The U.S. has put full blocking sanctions or visa restrictions on dozens of Russian elites and their families, and sanctioned other individuals accused of spreading misinformation in Ukraine. The European Union last week added 26 oligarchs, state company bosses and other individuals involved in Putin’s regime.

A number of prominent people have been sanctioned by the EU or U.S. or both and not the U.K., including Sechin, who runs Rosneft Oil Co. and Alexey Mordashov, chairman of steelmaker Severstal PJSC, who has interests in telecoms, media and banking groups, including the sanctioned Rossyia Bank. Mordashov’s yacht was impounded in Italy on Friday.

British government ministers have said they are slowed by U.K. law. But the country has all the legislation it needs to move just as quickly as other jurisdictions if it wanted to, according to experts.

Britain’s Sanctions and Anti-Money Laundering Act says the government must have reasonable grounds to suspect that an individual benefits from or is involved in supporting a sanctioned regime. “Reasonable grounds” is about the lowest evidentiary hurdle possible.

The person also must be relevant to the aim of the sanctions against the regime. The government has to say why the individual is being sanctioned but doesn’t have to disclose anything that could damage national security, criminal prevention or detection or the interests of justice.

The current laws were enacted only in 2018 and gave ministers a lot of leeway, according to Paul Feldberg, a London-based partner at Jenner & Block, a U.S. law firm. He has co-authored a guide to the U.K. laws.

“The legal basis for imposing sanctions under the U.K. Russia sanctions regime now is much broader than it was … in 2014 when the government imposed sanctions related to Crimea,” he said.

Others agree that there is nothing in EU or U.S. law that makes it easier to freeze assets there than in the U.K., despite the different legal systems. Oligarchs can challenge their sanctions in the U.K., initially with the Office of Financial Sanctions Implementation and after by seeking a judicial review at the High Court.

Government ministers have said they want to ensure they have watertight legal grounds for their sanctions in order to not lose later challenges. Feldberg said he saw no reason for this causing delays. Joshua Ray, a partner and sanctions expert at another law firm, Rahman Ravelli in London, said it didn’t make sense.

“The U.K.’s slow pace on designating individuals can’t really be explained by concerns that they are going to lose challenges,” he said. “It’s got to be something political behind the scenes.”

London is a home away from home for many Russian oligarchs and they are big clients for the city’s bankers, asset managers and lawyers. You don’t need to resort to conspiracy theories to realize that imposing sanctions on a large number of them would cause huge havoc for all the companies no longer allowed to deal with them — as well as a substantial loss of revenue.

But the lack of action also looks bad for the governing Conservative Party, which has received large contributions from wealthy Russian backers. A report in summer 2020 from the U.K. Parliament’s Intelligence and Security Committee said Russian donations to political parties had been part of the country’s effort to infiltrate U.K. society and politics.

The U.K.’s Foreign, Commonwealth and Development Office emailed some links to its sanctions announcements but didn’t answer any specific questions from Bloomberg Opinion.

Oligarchs can be private individuals or control state companies. Putin’s Russia has helped to enrich and empower them.

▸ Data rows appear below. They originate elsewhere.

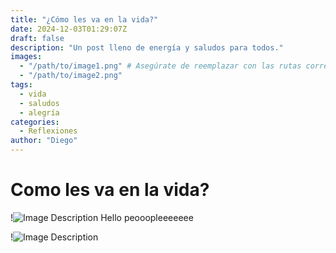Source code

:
 ```yaml
---
title: "¿Cómo les va en la vida?"
date: 2024-12-03T01:29:07Z
draft: false
description: "Un post lleno de energía y saludos para todos."
images:
  - "/path/to/image1.png" # Asegúrate de reemplazar con las rutas correctas
  - "/path/to/image2.png"
tags:
  - vida
  - saludos
  - alegría
categories:
  - Reflexiones
author: "Diego"
---
```


# Como les va en la vida?
!![Image Description](/images/Pasted%20image%2020241203012907.png)
Hello peooopleeeeeee

!![Image Description](/images/Pasted%20image%2020241203011628.png)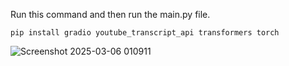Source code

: Run this command and then run the main.py file.

```
pip install gradio youtube_transcript_api transformers torch
```


![Screenshot 2025-03-06 010911](https://github.com/user-attachments/assets/65dfbe97-af52-45c5-8757-363db2d3a0bd)

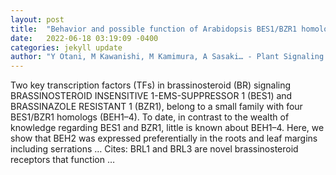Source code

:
 ```yaml
---
layout: post
title:  "Behavior and possible function of Arabidopsis BES1/BZR1 homolog 2 in brassinosteroid signaling"
date:   2022-06-18 03:19:09 -0400
categories: jekyll update
author: "Y Otani, M Kawanishi, M Kamimura, A Sasaki… - Plant Signaling & Behavior, 2022"
---
```

Two key transcription factors (TFs) in brassinosteroid (BR) signaling BRASSINOSTEROID INSENSITIVE 1-EMS-SUPPRESSOR 1 (BES1) and BRASSINAZOLE RESISTANT 1 (BZR1), belong to a small family with four BES1/BZR1 homologs (BEH1–4). To date, in contrast to the wealth of knowledge regarding BES1 and BZR1, little is known about BEH1–4. Here, we show that BEH2 was expressed preferentially in the roots and leaf margins including serrations …
Cites: ‪BRL1 and BRL3 are novel brassinosteroid receptors that function …‬  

But the critical thing is that western governments believe many ostensibly private business people remain deeply entangled with the state.

Alisher Usmanov, one of Russia’s richest oligarchs, has been sanctioned by the U.S., EU and U.K. All three said he had a close relationship with Putin and other high-profile people in the regime. The EU described him as “one of Russia’s businessmen-officials, who were entrusted with servicing financial flows, but their positions depend upon the will of the President.”

Usmanov issued a statement calling the sanctions unfair and describing the EU’s reasons as “false and defamatory allegations damaging my honor, dignity, and business reputation”.

His holding company, USM Holdings, didn’t respond to an emailed request for further comment.

Another individual sanctioned by the EU, is Petr Aven, a shareholder in Alfa Group, the parent company of Alfa Bank, a private company. He appears in the U.S. report on potential Russian interference in the 2016 presidential elections.

The report says Aven told Special Counsel Robert Mueller’s office that he was one of about 50 wealthy oligarchs who met regularly with Putin and that he understood any suggestions or critiques made by Putin were explicit directives that he should follow.

The reasons for sanctioning any oligarch is that their businesses, financial means and even yachts or private jets could be put at the service of Putin’s regime. It is their money and industrial capabilities that matter most, but boats or planes also have their uses and financial value.

It would be deeply unfair if Western governments were setting out to demonize or create paranoia about Russian-born people in general, or if they were trying to confiscate money or companies without any proper legal process. But that’s not what this is about. Freezing assets is a temporary measure, it is meant to disrupt their usefulness.

Going after oligarchs is just one part of the wider strategy meant to cut off Putin’s access to finance and resources that can in anyway help his brutal war. One wonders why the U.K. has not acted as swiftly and effectively as its allies.


Updated: 3-7-2022

Coinbase Proposes Crypto Tech To Promote Global Sanctions Compliance

Grewal points out that laundering of fiat currency through traditional financial institutions remains the most sought-after method for evading sanctions.

The United States-based crypto exchange Coinbase has proposed the use of cryptocurrencies to help ensure compliance with economic sanctions. This recommendation comes by highlighting the ease of laundering and sanction evasion of fiat currencies made possible by traditional financial infrastructures.

Written by Coinbase’s chief legal officer Paul Grewal, the blog talks about the growing range of global sanctions put forth amid the Russia-Ukraine conflict. The crypto exchange supported the government’s decision to impose sanctions on individuals and territories, highlighting its importance in “promoting national security and deterring unlawful aggression.”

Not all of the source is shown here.